***** STUDY MATERIAL
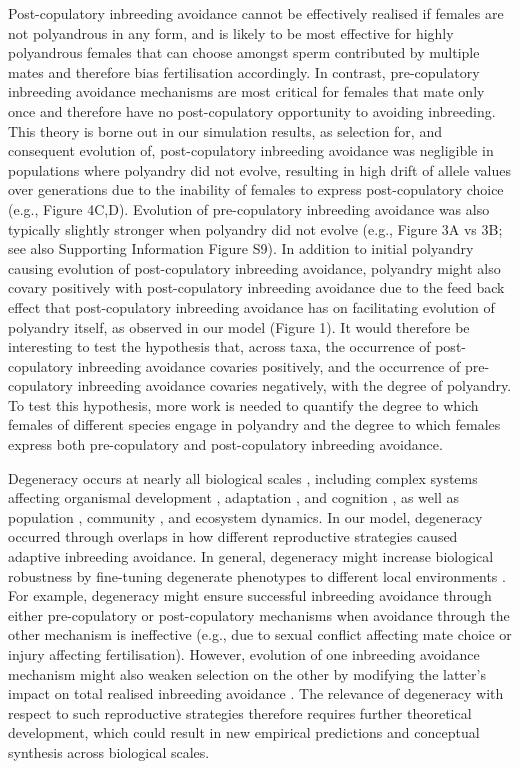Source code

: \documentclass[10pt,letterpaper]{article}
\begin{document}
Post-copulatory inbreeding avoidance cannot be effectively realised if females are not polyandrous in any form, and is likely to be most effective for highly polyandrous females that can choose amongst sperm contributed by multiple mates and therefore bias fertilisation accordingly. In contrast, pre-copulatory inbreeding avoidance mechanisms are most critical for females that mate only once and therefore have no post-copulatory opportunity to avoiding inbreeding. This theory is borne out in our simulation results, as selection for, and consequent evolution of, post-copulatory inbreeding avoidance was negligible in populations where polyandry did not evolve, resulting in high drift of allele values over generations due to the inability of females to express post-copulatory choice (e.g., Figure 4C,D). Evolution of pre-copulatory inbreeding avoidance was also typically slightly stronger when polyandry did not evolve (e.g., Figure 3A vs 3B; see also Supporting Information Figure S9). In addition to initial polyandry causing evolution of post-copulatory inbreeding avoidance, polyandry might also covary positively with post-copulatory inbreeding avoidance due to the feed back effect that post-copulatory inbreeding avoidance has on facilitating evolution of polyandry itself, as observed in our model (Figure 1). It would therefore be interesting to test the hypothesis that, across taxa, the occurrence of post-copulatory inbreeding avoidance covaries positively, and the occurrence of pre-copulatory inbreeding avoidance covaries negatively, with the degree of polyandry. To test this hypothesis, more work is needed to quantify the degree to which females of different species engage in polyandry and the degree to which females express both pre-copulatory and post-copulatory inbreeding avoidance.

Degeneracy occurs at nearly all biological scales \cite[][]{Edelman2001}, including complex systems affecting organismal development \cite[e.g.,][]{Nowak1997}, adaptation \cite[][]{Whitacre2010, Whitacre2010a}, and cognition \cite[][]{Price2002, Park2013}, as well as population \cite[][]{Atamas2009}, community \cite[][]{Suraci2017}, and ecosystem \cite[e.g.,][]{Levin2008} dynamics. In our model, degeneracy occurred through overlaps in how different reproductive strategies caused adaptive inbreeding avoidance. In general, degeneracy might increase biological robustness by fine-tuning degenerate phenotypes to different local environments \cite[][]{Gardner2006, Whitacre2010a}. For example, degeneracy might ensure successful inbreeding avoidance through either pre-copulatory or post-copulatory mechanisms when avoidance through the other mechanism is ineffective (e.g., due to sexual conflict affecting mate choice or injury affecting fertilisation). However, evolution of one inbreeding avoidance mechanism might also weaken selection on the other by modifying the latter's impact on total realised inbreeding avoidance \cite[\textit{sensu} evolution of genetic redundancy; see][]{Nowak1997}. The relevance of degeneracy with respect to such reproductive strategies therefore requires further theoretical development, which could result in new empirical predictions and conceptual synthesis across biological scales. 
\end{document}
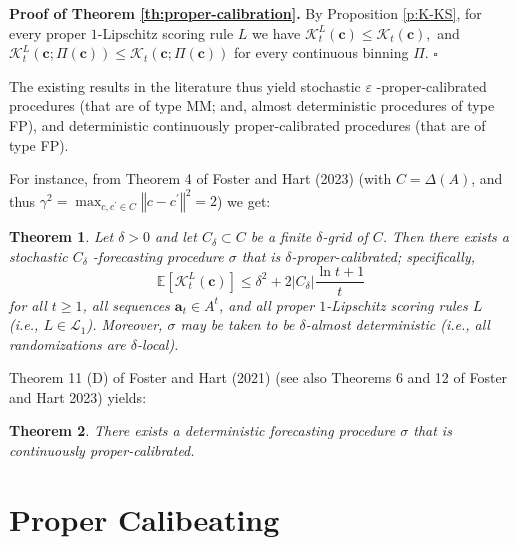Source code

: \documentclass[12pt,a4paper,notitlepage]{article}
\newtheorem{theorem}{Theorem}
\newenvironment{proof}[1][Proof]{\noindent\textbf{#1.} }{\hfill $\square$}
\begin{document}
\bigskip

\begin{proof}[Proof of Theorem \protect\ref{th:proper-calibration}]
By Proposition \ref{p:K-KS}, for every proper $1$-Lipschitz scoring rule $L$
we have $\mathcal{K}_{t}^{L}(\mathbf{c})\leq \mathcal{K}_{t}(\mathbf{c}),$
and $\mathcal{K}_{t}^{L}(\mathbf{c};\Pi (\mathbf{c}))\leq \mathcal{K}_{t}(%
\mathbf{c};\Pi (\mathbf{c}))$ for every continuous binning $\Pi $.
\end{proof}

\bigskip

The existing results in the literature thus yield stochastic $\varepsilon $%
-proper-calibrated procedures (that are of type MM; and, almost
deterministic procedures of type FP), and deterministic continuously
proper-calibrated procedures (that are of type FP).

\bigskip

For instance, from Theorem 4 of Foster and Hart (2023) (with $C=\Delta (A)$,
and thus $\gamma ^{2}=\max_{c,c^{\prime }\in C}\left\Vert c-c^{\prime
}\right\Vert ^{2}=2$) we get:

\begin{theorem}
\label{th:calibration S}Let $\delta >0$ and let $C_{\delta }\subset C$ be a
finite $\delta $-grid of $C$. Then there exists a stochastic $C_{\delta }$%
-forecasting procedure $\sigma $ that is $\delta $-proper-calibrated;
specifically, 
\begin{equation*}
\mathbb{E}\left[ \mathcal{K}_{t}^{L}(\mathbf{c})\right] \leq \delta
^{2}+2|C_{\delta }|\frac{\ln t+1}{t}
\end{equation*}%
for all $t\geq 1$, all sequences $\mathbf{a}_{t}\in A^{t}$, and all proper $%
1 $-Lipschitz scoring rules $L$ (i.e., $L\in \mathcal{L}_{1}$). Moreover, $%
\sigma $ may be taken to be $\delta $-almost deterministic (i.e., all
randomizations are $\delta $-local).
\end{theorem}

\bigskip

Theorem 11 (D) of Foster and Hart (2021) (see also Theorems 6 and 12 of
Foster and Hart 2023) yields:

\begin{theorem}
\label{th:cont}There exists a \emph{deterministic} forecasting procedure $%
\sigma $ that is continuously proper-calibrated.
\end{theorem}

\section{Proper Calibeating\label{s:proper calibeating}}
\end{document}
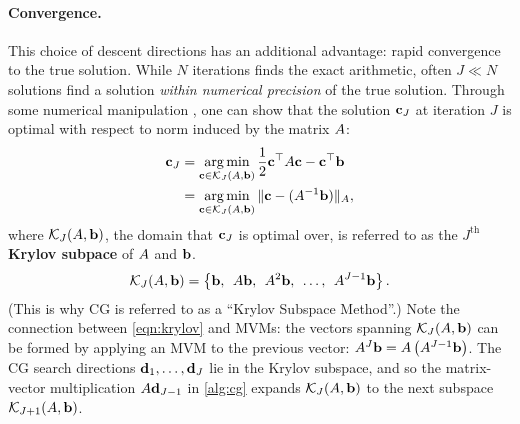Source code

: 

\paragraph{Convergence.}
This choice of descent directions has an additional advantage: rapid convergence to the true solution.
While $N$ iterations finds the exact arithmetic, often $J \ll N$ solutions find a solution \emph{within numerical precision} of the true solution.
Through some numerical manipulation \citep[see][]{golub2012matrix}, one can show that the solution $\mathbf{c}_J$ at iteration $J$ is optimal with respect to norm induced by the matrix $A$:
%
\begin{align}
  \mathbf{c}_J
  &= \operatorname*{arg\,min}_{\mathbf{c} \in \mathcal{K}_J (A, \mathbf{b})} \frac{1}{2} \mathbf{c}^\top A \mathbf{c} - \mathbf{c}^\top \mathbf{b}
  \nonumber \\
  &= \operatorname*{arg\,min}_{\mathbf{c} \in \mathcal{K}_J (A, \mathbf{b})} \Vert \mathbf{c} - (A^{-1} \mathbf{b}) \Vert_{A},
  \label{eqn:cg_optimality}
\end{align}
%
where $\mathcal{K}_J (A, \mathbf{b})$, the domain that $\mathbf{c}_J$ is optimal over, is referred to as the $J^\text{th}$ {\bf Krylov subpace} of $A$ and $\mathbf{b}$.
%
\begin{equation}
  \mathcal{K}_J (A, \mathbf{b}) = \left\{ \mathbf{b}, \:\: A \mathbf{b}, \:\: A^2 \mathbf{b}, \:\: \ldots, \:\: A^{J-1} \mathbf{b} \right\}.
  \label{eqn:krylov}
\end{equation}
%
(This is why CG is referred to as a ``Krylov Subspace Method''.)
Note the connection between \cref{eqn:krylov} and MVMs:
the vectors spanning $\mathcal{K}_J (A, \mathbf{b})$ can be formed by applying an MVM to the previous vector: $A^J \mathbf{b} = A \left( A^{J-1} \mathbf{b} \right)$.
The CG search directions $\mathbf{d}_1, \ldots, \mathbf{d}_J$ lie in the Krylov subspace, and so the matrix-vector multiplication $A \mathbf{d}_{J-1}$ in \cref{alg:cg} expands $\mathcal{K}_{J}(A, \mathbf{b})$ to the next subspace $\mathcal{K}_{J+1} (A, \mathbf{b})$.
**********
WHAT IS BEING ASKED
The answer must consist of every line from the entries that holds the string "directions".

EXERCISE RESPONSE
This choice of descent directions has an additional advantage: rapid convergence to the true solution.
The CG search directions $\mathbf{d}_1, \ldots, \mathbf{d}_J$ lie in the Krylov subspace, and so the matrix-vector multiplication $A \mathbf{d}_{J-1}$ in \cref{alg:cg} expands $\mathcal{K}_{J}(A, \mathbf{b})$ to the next subspace $\mathcal{K}_{J+1} (A, \mathbf{b})$.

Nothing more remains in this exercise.